James Rundle: That Golden Touch

James Rundle, Waters

The data jungle of modern trading may be confusing, says James, but the UK’s Financial Services Authority is certainly going out with a bang after slamming a complex market manipulation scheme, mirroring wider efforts among national cops to become tech savvy.

The recent UK court ruling against Swift Trade, a Canadian day trading operation convicted of market manipulation through a complex process of entering and cancelling orders to move share prices, was damning. “Left to ourselves, we might well have concluded that £8 million was insufficient,” said the Upper Tribunal of the UK Tax and Chancery Chamber, referring to the case brought by the Financial Services Authority (FSA) against the now-defunct operation and its approximately $12 million penalty.

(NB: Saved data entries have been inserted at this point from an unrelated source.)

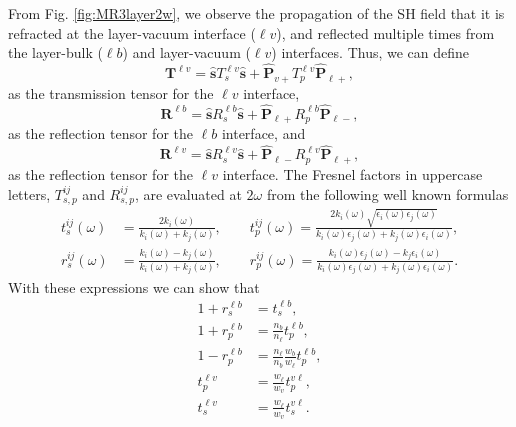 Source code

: From Fig. \ref{fig:MR3layer2w}, we observe the propagation of the SH field that
it is refracted at the layer-vacuum interface ($\ell v$), and  reflected
multiple times from the layer-bulk ($\ell b$) and layer-vacuum ($\ell v$)
interfaces. Thus, we can define
\begin{equation}\label{eq:r5}
\mathbf{T}^{\ell v}
= \hat{\mathbf{s}}T_{s}^{\ell v}\hat{\mathbf{s}} 
+ \hat{\mathbf{P}}_{v+}T_{p}^{\ell v} \hat{\mathbf{P}}_{\ell +},
\end{equation}
as the transmission tensor for the $\ell v$ interface,
\begin{equation}\label{eq:r6}
\mathbf{R}^{\ell b}
= \hat{\mathbf{s}}R_{s}^{\ell b}\hat{\mathbf{s}}
+ \hat{\mathbf{P}}_{\ell +}R_{p}^{\ell b} \hat{\mathbf{P}}_{\ell -},
\end{equation} 
as the reflection tensor for the $\ell b$ interface, and
\begin{equation}\label{eq:r6b}
\mathbf{R}^{\ell v}
= \hat{\mathbf{s}}R_{s}^{\ell v}\hat{\mathbf{s}}
+ \hat{\mathbf{P}}_{\ell -}R_{p}^{\ell v} \hat{\mathbf{P}}_{\ell +},
\end{equation} 
as the reflection tensor for the $\ell v$ interface. The Fresnel factors in
uppercase letters, $T^{ij}_{s,p}$ and $R^{ij}_{s,p}$, are evaluated at $2\omega$
from the following well known formulas
\begin{equation}\label{eq:e.f1}
\begin{split}
t_{s}^{ij}(\omega) &=
\frac{2k_{i}(\omega)}{k_{i}(\omega)+k_{j}(\omega)},
\quad\quad  
t_{p}^{ij}(\omega) =
\frac{2k_{i}(\omega)\sqrt{\epsilon_{i}(\omega)\epsilon_j(\omega)}}
     {k_{i}(\omega)\epsilon_{j}(\omega)+k_{j}(\omega)\epsilon_{i}(\omega)},\\
r_{s}^{ij}(\omega) &=
\frac{k_{i}(\omega) - k_{j}(\omega)}
     {k_{i}(\omega) + k_{j}(\omega)},
\quad\quad 
r_{p}^{ij}(\omega) =
\frac{k_{i}(\omega)\epsilon_{j}(\omega) - k_{j}\epsilon_{i}(\omega)}
     {k_{i}(\omega)\epsilon_{j}(\omega) + k_{j}(\omega)\epsilon_{i}(\omega)}. 
\end{split}
\end{equation}
With these expressions we can show that
\begin{equation}\label{eq:mf}
\begin{split}
1 + r^{\ell b}_{s} &= t^{\ell b}_{s},\\
1 + r^{\ell b}_{p} &= \frac{n_{b}}{n_{\ell}}t^{\ell b}_{p},\\
1 - r^{\ell b}_{p} &= \frac{n_{\ell}}{n_{b}}\frac{w_{b}}{w_{\ell}}t^{\ell b}_{p},\\
t^{\ell v}_{p} &= \frac{w_{\ell}}{w_{v}}t^{v\ell}_{p},\\
t^{\ell v}_{s} &= \frac{w_{\ell}}{w_{v}}t^{v\ell}_{s}.
\end{split}
\end{equation}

The operation involved battalions of day traders, who would input thousands of orders on the London Stock Exchange and cancel them swiftly, taking advantage of the pre-planned price swings in the process. Concerns were initially raised by the exchange and Swift Trade’s brokers, and a remarkable story of evasion unfolded. Swift Trade assured its market access providers that it had updated its risk, compliance and control systems to ensure that the process—known as layering—didn’t happen again. It switched brokers when said providers stopped believing the firm, and did more or less everything in its power to undermine existing prohibitions on the practice.

Digi-Collar Criminals
Given the size and sheer level of activity involved in the layering operation, the fact that the FSA was able to gain a conviction and provide analysis-based evidence of trade-data samples to support it, shows how modern regulatory efforts are striving to keep up with electronic markets. It’s too little too late for the FSA, which will be broken up into two separate entities come April 1. Indeed, many have unfairly dismissed its efforts in this area as going after a soft target in the form of a defunct company, and finally growing some teeth when it least matters.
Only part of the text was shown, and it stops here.